GIVEN INFORMATION: Begin

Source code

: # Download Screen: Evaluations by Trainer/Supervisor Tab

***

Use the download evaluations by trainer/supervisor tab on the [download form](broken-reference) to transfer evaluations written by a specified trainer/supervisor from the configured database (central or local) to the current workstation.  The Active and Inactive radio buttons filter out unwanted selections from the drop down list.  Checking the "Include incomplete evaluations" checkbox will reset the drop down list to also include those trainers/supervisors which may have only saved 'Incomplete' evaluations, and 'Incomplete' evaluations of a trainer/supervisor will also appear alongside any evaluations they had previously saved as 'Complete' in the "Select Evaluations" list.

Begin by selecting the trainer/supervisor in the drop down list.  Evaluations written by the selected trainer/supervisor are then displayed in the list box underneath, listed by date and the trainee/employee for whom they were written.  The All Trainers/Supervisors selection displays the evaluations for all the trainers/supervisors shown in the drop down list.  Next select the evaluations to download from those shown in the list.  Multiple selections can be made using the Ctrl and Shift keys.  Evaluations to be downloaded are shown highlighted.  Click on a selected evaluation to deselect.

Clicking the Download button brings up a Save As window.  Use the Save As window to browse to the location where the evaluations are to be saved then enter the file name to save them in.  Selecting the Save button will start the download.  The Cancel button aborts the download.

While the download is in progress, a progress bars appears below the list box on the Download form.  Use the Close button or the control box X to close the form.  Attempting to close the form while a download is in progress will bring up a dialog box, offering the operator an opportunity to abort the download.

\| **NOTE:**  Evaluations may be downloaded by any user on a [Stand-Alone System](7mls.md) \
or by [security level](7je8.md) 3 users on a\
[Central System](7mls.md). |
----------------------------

GIVEN INFORMATION: End

### TASK TO COMPLETE:
Reproduce verbatim the stretch of lines beginning with the one containing "or by [security level](7je8.md) 3 users on a\" and ending at the close of the entries above.

### EXERCISE RESULT:
or by [security level](7je8.md) 3 users on a\
[Central System](7mls.md). |
----------------------------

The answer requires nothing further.